Question

If you react 3.1g of lead nitrate with 2.7g of potassium iodide, what is the theoretical yield of the lead iodide precipitate?

Answer 1

The reaction here is:

Pb(NO₃)₂(aq) + 2KI(aq) $\rightarrow$ PbI₂(s) + 2KNO₃(aq)

Thus we can see that 1 equivalent of lead nitrate reacts with 2 equivalents of potassium iodide to yield 1 equivalent of lead iodide precipitate.

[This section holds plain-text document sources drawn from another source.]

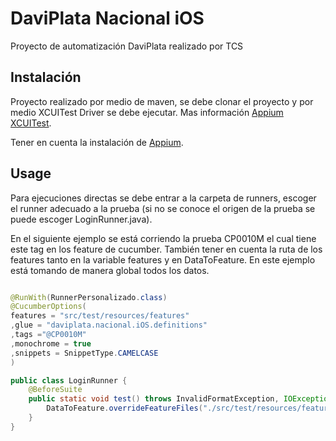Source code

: # DaviPlata Nacional iOS

Proyecto de automatización DaviPlata realizado por TCS

## Instalación 

Proyecto realizado por medio de maven, se debe clonar el proyecto y por medio XCUITest Driver se debe ejecutar. Mas información [Appium XCUITest](http://appium.io/docs/en/drivers/ios-xcuitest-real-devices/).

Tener en cuenta la instalación de [Appium](http://appium.io/docs/en/about-appium/getting-started/).

## Usage

Para ejecuciones directas se debe entrar a la carpeta de runners, escoger el runner adecuado a la prueba (si no se conoce el origen de la prueba se puede escoger LoginRunner.java).

En el siguiente ejemplo se está corriendo la prueba CP0010M el cual tiene este tag en los feature de cucumber. También tener en cuenta la ruta de los features tanto en la variable features y en DataToFeature. En este ejemplo está tomando de manera global todos los datos.


```java

@RunWith(RunnerPersonalizado.class)
@CucumberOptions(
features = "src/test/resources/features"
,glue = "daviplata.nacional.iOS.definitions"
,tags ="@CP0010M"
,monochrome = true
,snippets = SnippetType.CAMELCASE
)

public class LoginRunner {
	@BeforeSuite
	public static void test() throws InvalidFormatException, IOException {
		DataToFeature.overrideFeatureFiles("./src/test/resources/features");
	}
}

```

Given, 3.1 g of lead nitrate = 3.1g/331.2g/mol = 9.36*10^-3 moles of lead nitrate (mol. weight of lead nitrate is 331.2 g/mol)

And, 2.7 g of potassium iodide = 2.7g/166g/mol = 16.26*10^-3 moles of potassium iodide (mol. weight of potassium iodide is 166 g/mol)

Thus the ratio of lead nitrate to potassium iodide = 9.36:16.26 = 1:1.737

That means the amount of potassium iodide taken is less as compared to the chemical equation and it is the limiting reagent here. Thus the moles of Lead iodide expected to form = 16.26*10^-3/2 moles = 8.13*10^-3 moles of lead iodide.

Now the molecular weight of lead iodide is = 461.01 g/mol. Thus theoretical yield of precipitate lead iodide = 461.01 g/mol*8.13*10^-3 moles = 3.748 g.